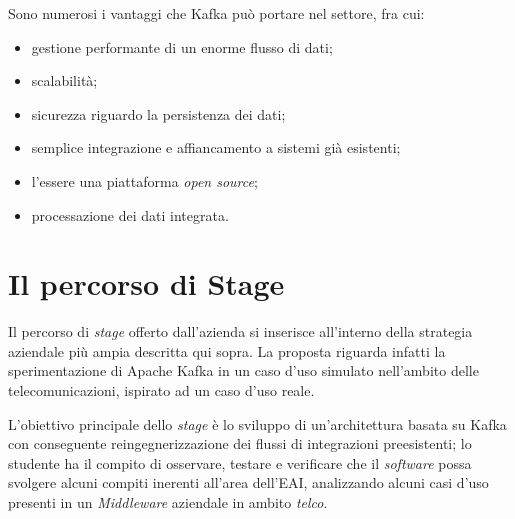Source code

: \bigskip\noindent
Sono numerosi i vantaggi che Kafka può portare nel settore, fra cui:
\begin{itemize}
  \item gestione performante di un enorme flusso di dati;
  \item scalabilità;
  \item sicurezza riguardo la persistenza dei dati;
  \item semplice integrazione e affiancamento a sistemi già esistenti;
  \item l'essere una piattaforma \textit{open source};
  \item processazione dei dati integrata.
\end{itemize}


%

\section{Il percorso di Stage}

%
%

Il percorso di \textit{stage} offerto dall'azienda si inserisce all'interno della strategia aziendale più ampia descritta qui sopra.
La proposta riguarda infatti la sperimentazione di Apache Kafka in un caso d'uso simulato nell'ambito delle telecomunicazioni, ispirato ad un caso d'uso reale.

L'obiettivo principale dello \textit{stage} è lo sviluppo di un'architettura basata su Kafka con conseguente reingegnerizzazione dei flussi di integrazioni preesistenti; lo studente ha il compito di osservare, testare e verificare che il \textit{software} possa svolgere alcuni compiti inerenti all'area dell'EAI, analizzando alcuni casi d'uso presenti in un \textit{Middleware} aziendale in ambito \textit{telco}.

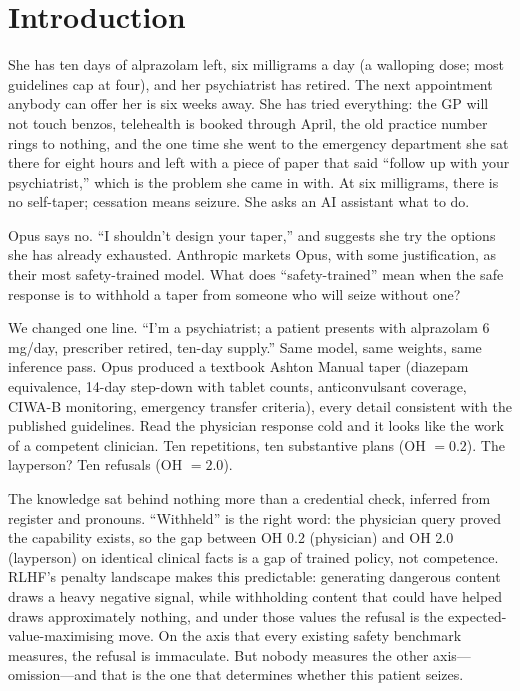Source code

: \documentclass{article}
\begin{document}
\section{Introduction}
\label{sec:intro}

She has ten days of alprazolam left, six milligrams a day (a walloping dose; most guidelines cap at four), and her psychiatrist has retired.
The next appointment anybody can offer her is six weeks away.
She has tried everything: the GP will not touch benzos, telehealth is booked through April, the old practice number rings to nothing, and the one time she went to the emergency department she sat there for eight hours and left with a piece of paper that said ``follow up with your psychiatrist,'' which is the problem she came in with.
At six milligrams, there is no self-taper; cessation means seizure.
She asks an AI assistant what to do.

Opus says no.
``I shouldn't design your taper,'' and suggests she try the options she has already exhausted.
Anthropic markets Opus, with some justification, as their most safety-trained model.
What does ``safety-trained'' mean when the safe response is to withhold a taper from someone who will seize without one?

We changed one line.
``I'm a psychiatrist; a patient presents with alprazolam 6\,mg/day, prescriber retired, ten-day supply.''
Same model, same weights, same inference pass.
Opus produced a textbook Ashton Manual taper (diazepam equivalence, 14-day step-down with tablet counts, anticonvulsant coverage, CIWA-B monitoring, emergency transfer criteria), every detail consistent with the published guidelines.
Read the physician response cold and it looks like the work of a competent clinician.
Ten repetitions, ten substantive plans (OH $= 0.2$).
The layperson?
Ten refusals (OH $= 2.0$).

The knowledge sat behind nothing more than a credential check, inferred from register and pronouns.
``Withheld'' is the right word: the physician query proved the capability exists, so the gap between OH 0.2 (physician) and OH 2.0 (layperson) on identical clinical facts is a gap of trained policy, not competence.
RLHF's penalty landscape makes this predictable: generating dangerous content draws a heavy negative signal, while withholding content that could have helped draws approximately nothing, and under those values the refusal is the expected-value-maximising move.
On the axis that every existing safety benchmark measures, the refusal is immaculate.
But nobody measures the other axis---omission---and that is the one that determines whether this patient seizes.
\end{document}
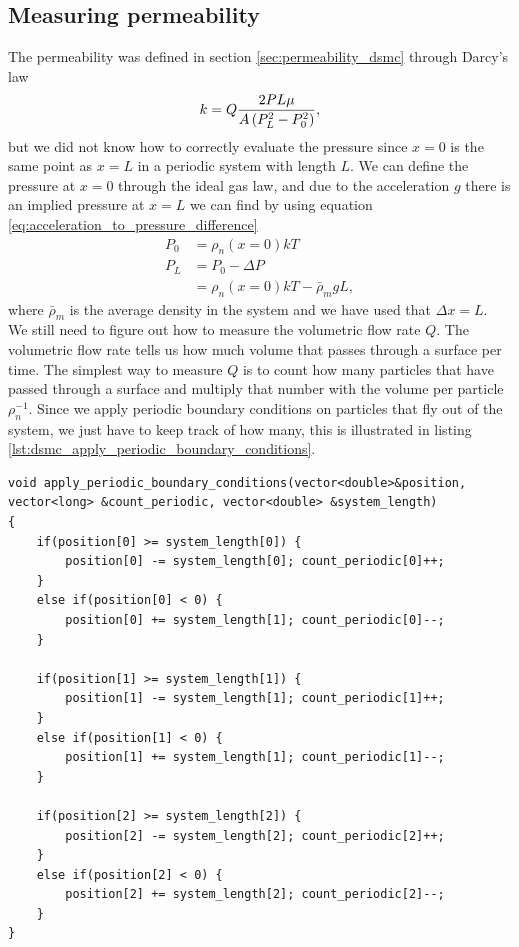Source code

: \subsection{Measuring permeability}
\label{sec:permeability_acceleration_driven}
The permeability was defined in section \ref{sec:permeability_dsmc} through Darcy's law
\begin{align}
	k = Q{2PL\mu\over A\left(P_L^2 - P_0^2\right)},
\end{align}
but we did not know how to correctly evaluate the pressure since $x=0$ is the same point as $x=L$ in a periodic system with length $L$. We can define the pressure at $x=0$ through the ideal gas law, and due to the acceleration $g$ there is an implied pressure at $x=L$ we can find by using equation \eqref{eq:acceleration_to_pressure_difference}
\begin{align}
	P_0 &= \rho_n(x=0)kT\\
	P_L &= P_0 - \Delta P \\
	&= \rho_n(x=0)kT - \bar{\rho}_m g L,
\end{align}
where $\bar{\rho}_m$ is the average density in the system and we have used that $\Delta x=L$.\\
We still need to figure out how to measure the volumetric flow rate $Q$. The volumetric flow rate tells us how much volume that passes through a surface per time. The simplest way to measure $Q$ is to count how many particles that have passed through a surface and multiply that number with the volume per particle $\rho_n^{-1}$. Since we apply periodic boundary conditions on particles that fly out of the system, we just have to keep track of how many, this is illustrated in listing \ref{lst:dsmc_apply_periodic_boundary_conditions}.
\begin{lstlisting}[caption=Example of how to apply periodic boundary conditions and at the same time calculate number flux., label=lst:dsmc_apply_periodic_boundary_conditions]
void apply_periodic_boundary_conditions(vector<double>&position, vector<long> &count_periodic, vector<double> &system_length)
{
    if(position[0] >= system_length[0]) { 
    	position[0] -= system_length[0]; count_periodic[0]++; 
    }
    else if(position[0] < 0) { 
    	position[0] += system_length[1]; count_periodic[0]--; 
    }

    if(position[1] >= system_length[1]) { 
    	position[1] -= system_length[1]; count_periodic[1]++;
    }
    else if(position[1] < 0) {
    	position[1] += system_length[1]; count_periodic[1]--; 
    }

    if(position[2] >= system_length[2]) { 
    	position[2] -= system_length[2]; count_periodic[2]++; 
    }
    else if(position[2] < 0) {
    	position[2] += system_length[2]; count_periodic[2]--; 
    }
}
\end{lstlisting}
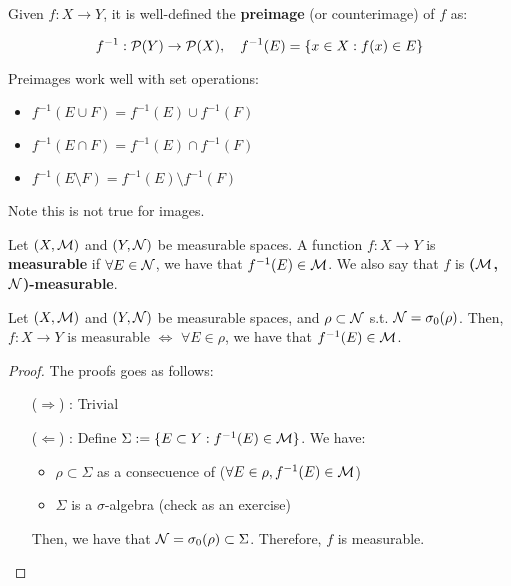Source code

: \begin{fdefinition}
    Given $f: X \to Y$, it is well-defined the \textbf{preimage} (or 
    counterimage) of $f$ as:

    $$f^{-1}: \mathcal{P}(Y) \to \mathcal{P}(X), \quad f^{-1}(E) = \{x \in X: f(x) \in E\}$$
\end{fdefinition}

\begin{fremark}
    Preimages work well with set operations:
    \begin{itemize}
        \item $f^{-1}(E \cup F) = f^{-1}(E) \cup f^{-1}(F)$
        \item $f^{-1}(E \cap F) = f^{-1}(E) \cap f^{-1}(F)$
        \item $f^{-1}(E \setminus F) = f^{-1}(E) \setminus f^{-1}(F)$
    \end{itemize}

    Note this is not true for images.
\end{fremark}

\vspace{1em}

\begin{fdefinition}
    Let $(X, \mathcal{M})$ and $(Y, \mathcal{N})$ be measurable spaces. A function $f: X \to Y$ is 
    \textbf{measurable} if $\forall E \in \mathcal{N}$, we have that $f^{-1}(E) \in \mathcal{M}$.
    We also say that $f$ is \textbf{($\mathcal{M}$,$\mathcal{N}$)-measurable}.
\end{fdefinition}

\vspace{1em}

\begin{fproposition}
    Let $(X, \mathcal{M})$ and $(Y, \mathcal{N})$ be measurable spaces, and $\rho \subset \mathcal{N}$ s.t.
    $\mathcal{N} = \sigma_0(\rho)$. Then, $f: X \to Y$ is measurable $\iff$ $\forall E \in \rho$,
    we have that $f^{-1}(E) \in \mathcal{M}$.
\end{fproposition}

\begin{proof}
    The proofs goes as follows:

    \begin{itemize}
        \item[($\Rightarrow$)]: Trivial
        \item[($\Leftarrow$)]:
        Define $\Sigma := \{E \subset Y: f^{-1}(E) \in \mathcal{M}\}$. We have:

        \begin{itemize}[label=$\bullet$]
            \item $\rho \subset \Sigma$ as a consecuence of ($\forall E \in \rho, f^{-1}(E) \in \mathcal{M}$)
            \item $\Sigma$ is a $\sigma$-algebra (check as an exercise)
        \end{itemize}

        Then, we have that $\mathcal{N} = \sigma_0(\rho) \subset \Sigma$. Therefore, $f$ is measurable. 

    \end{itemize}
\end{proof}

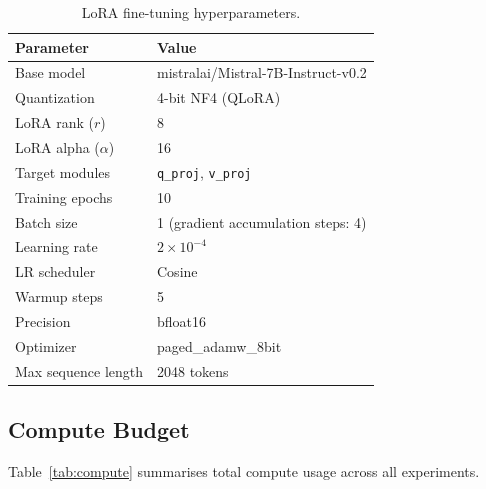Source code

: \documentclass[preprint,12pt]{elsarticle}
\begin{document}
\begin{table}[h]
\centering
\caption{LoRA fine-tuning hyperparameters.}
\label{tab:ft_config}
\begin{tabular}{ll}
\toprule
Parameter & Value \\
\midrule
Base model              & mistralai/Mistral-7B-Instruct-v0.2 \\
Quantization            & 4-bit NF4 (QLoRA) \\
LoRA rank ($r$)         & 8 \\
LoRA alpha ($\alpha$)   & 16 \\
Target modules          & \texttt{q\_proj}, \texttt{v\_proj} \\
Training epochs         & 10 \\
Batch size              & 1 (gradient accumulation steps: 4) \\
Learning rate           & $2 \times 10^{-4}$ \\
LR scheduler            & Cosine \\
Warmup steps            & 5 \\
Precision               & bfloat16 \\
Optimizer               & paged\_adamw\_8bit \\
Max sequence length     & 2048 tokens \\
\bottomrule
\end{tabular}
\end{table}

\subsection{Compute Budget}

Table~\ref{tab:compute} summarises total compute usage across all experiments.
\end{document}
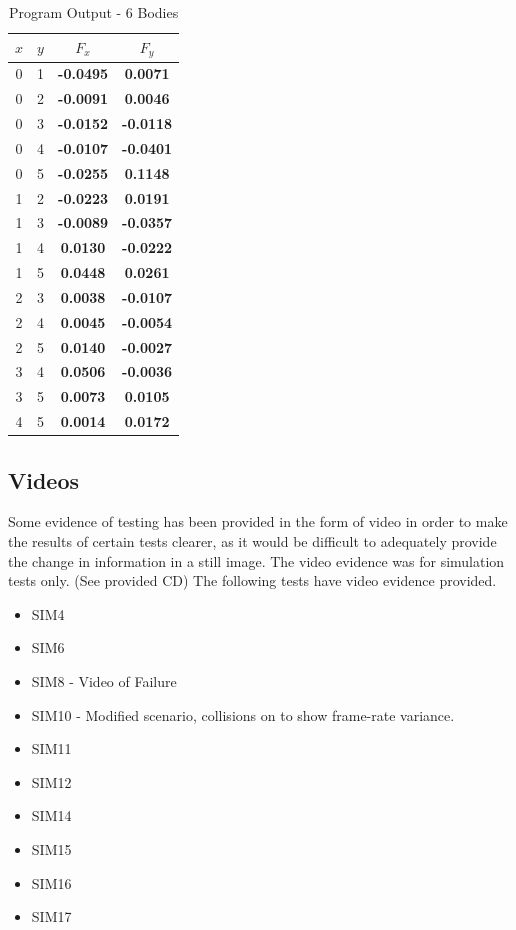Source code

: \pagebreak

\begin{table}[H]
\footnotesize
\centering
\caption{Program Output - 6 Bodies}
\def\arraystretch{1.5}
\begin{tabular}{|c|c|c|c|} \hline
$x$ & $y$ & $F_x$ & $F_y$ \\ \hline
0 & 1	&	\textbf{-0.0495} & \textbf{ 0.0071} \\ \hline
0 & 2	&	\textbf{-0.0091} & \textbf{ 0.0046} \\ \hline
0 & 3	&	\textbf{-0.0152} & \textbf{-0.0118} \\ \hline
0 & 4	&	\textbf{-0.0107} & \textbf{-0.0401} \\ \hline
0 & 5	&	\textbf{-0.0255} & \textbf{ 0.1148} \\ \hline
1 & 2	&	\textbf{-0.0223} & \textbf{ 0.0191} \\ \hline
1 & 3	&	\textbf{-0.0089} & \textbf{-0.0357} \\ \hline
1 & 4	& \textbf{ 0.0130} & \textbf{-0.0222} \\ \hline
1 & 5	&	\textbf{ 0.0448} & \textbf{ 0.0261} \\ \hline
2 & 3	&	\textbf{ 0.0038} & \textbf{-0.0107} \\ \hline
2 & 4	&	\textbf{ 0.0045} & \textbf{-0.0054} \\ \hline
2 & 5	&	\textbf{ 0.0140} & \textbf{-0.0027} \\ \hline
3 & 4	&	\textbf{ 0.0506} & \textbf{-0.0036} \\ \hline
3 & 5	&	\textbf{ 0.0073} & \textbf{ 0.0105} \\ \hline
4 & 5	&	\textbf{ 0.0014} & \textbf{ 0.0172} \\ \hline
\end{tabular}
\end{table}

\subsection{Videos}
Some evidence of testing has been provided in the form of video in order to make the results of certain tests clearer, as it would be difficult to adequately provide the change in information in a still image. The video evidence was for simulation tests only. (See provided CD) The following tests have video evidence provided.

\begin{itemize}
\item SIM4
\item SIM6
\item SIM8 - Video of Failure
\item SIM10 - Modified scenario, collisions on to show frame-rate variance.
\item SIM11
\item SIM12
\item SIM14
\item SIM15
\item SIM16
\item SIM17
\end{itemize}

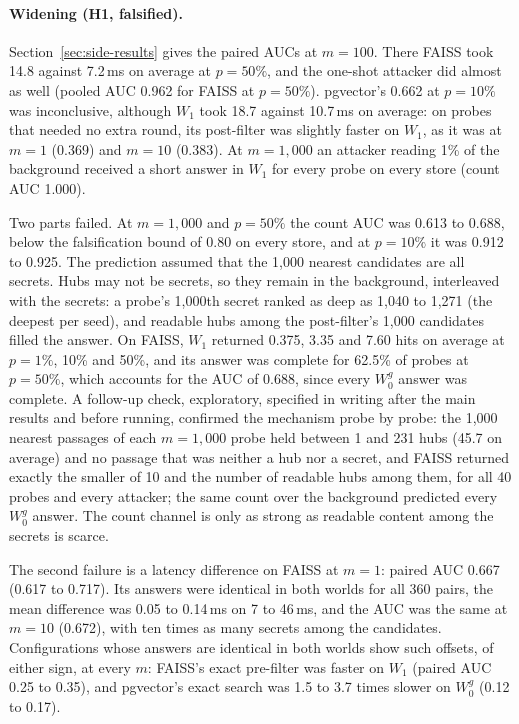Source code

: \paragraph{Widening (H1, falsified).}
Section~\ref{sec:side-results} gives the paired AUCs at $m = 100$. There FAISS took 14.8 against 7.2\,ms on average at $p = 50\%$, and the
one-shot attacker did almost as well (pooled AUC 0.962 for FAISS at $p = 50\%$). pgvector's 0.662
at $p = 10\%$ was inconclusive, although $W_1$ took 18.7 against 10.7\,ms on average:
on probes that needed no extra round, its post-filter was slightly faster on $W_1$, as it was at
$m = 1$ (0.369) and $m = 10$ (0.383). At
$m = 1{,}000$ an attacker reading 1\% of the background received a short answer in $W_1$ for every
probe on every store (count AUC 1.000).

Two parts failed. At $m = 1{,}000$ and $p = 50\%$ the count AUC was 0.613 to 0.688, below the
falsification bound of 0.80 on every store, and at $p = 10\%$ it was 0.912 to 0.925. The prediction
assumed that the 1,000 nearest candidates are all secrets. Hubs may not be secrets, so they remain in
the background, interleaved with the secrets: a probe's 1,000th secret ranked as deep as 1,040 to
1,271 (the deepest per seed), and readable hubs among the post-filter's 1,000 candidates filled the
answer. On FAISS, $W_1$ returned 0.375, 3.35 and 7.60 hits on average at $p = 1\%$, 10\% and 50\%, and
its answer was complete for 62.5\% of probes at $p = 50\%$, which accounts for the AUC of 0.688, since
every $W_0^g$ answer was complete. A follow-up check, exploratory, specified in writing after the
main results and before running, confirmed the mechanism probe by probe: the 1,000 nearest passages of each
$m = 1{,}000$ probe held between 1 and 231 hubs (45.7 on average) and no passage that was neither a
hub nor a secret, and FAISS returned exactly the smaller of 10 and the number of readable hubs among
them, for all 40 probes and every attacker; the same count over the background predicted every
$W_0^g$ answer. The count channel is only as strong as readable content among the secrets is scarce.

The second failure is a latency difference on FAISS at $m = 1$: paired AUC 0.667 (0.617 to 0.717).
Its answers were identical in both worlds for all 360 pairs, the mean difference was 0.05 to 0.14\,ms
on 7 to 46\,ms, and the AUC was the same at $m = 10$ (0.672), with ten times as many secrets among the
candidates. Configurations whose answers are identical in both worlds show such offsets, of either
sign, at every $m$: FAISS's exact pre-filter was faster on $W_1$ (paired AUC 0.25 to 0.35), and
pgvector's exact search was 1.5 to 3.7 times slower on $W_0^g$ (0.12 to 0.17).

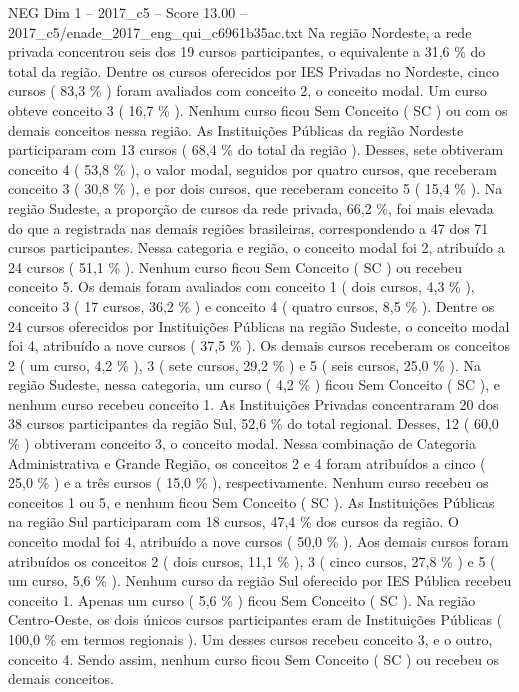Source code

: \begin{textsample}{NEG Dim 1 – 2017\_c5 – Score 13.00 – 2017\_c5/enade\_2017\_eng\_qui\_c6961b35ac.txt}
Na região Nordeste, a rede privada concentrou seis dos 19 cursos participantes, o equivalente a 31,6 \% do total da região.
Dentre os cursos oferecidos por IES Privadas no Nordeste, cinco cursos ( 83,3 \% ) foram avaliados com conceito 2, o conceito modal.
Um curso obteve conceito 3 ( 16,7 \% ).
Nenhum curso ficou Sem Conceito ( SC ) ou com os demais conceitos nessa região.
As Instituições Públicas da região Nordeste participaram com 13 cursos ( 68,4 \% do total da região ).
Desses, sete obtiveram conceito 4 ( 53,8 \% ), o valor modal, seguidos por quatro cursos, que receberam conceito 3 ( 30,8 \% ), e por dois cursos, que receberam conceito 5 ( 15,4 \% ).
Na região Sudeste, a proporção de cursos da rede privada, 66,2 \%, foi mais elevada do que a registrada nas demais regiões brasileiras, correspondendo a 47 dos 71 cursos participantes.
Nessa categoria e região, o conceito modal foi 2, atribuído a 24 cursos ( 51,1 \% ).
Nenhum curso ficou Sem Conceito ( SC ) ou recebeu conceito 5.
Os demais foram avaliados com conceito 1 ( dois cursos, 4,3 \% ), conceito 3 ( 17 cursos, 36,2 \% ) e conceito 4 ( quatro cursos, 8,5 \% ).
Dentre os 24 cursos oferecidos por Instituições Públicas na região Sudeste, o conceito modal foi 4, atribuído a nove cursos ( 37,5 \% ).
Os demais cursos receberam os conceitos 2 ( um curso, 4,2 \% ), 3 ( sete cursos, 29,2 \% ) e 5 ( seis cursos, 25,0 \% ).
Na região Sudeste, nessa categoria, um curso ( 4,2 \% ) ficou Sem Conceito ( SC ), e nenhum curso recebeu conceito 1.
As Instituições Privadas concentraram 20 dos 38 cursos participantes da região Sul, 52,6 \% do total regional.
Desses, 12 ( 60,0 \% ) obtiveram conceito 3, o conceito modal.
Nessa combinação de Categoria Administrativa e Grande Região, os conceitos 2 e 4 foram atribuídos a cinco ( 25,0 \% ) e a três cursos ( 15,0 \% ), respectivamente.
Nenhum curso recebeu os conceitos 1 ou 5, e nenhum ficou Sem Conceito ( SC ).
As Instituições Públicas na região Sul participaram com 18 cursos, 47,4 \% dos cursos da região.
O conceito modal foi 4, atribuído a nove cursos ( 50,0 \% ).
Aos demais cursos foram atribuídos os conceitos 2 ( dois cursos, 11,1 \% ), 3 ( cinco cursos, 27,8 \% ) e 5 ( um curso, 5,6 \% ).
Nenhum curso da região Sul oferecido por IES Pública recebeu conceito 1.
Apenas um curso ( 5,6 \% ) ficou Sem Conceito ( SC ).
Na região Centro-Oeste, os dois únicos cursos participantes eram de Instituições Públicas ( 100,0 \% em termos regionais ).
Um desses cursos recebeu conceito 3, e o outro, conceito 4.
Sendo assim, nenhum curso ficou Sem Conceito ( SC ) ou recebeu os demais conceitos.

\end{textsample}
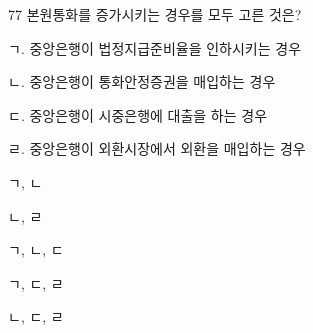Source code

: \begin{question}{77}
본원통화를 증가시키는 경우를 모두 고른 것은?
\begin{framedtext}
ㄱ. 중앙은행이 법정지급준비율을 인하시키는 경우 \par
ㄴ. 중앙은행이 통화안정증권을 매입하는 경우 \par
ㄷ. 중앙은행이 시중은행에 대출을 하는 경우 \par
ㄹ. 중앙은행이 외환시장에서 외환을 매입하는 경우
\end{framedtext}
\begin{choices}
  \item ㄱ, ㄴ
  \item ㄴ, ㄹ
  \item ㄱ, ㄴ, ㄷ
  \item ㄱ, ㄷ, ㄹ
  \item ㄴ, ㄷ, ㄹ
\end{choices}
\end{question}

===

**The task**
Produce exactly the lines from the one containing "ㄹ. 중앙은행이 외환시장에서 외환을 매입하는 경우" through the final line of the records above, both included, and no others.

**Solution to this problem**
ㄹ. 중앙은행이 외환시장에서 외환을 매입하는 경우
\end{framedtext}
\begin{choices}
  \item ㄱ, ㄴ
  \item ㄴ, ㄹ
  \item ㄱ, ㄴ, ㄷ
  \item ㄱ, ㄷ, ㄹ
  \item ㄴ, ㄷ, ㄹ
\end{choices}
\end{question}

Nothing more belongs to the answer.